Manipulating Raster Objects

Raster objects can not be manipulated like vector objects since these represent continuous surfaces rather than geometric objects (points, lines, and polygons). For raster objects, we will primarily use the [] operators for subsetting. First, we can create a couple raster objects that we can work with.

This chunk creates a 6x6 raster that will represent elevation (continuous data).

elev = rast(nrows = 6, ncols = 6, resolution = 0.5, 
            xmin = -1.5, xmax = 1.5, ymin = -1.5, ymax = 1.5,
            vals = 1:36)

This chunk creates another 6x6 raster that represents grain sizes (categorical data).
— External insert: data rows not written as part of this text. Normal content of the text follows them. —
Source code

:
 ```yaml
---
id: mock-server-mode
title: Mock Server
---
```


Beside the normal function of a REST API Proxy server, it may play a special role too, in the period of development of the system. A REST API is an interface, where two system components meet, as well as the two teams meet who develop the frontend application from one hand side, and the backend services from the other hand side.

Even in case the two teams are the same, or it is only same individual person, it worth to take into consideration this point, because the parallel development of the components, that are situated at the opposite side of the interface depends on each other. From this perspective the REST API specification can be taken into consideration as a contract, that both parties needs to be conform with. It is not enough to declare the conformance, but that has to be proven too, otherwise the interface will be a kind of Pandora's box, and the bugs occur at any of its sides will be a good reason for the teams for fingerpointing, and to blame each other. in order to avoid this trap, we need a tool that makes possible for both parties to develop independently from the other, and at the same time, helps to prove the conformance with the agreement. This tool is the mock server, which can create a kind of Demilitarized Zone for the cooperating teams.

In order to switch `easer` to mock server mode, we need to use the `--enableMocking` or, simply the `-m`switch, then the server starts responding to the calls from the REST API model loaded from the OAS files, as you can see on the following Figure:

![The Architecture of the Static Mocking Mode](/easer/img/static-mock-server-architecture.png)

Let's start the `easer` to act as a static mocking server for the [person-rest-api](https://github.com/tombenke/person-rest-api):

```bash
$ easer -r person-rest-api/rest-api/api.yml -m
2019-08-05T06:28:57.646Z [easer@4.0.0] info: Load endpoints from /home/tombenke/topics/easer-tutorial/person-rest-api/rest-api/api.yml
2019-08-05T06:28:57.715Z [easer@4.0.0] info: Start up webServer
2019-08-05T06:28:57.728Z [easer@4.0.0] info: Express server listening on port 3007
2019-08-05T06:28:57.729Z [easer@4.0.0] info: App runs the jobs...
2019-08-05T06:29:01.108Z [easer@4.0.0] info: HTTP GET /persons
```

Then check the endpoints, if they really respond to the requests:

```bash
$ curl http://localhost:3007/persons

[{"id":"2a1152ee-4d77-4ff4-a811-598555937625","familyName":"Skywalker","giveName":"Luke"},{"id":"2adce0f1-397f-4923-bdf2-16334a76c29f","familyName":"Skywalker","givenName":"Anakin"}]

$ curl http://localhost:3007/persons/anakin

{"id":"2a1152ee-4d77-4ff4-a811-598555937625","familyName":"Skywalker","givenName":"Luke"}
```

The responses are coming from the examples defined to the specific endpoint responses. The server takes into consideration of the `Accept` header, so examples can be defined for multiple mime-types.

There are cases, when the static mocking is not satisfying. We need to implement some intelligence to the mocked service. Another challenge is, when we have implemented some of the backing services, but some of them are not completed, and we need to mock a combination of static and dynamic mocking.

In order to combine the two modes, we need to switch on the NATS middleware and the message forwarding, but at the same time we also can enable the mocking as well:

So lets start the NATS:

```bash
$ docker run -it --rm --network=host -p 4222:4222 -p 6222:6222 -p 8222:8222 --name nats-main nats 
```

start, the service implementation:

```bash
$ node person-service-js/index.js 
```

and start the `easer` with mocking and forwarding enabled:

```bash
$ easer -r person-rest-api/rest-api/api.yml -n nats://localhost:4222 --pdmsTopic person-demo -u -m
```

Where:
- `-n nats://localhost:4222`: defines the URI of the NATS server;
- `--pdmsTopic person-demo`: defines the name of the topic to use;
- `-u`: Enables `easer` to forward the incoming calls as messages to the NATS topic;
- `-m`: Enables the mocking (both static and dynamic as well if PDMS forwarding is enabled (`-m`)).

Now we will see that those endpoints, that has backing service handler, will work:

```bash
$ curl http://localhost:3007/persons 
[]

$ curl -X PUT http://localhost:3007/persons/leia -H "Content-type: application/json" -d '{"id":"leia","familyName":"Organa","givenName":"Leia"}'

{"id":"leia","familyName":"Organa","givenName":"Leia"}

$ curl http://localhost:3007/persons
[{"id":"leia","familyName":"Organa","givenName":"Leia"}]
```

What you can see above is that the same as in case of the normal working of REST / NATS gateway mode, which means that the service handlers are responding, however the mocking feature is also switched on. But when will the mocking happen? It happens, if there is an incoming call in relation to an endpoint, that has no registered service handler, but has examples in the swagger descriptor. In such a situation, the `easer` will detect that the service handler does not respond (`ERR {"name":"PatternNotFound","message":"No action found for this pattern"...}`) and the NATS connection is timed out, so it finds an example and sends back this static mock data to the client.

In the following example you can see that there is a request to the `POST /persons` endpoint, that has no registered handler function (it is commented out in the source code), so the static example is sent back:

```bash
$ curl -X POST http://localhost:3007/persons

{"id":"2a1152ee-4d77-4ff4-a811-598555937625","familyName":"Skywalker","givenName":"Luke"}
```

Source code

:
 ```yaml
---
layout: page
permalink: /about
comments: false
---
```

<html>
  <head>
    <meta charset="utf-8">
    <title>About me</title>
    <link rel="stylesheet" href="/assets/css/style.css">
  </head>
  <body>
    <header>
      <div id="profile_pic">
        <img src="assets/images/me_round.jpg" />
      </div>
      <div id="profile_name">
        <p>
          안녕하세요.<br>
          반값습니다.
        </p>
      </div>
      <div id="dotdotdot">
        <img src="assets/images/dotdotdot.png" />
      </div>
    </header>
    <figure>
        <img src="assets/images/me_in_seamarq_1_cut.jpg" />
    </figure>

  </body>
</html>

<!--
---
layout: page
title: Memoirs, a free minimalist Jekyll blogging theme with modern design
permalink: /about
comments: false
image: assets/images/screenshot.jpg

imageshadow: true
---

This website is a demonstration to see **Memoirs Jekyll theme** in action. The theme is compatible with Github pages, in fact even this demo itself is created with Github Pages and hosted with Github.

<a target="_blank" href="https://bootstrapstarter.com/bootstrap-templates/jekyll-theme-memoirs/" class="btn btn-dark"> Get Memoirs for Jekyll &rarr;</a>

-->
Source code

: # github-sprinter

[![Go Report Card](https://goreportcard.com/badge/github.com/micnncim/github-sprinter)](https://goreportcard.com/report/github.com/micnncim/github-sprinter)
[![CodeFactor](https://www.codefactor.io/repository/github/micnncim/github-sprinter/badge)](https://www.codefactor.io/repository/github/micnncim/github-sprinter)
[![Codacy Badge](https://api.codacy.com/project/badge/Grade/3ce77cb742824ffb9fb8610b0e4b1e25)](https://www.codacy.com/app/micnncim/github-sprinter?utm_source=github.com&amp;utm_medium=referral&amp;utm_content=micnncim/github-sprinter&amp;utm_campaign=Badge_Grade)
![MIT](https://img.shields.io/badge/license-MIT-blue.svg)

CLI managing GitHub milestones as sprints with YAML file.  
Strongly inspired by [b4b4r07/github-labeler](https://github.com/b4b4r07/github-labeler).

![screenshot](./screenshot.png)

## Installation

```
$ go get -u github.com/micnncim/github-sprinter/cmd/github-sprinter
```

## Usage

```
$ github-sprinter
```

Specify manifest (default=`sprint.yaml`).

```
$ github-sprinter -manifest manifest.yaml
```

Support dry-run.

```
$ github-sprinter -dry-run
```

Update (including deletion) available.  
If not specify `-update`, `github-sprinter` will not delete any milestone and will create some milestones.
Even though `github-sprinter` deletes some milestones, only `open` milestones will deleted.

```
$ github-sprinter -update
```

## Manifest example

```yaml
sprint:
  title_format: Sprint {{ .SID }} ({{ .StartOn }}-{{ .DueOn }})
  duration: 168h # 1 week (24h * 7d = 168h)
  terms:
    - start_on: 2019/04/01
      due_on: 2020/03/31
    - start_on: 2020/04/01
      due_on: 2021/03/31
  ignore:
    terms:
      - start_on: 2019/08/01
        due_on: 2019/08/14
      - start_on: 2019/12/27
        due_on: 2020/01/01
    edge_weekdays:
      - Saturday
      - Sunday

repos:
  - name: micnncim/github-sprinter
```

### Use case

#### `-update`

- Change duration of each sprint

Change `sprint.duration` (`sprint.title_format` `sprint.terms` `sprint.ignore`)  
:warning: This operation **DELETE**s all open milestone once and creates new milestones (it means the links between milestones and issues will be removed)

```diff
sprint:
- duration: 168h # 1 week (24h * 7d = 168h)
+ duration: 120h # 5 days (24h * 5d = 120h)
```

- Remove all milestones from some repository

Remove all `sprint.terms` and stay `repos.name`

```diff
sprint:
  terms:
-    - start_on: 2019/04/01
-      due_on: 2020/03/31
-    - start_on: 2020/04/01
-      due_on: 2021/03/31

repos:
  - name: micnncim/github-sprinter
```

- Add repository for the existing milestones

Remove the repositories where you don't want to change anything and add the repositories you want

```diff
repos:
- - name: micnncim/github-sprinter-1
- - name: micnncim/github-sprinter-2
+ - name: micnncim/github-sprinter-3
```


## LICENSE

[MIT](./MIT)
grain_order = c("clay", "silt", "sand")
grain_char = sample(grain_order, 36, replace = TRUE)
grain_fact = factor(grain_char, levels = grain_order)
grain = rast(nrows = 6, ncols = 6, resolution = 0.5, 
             xmin = -1.5, xmax = 1.5, ymin = -1.5, ymax = 1.5,
             vals = grain_fact)

Cell values can be obtained and overwritten using the [] operators.

elev[1,1]
##   lyr.1
## 1     1
elev[1,1] <- 0
elev[1,1]
##   lyr.1
## 1     0

c() can be used to combine layers to make a multi-layer raster

multi <- c(elev,grain)

Summarizing raster objects

‘terra’ includes helpful functions to gather descriptive statistics from raster objects. A few of these include some familiar functions such as boxplot(), hist(), and summary()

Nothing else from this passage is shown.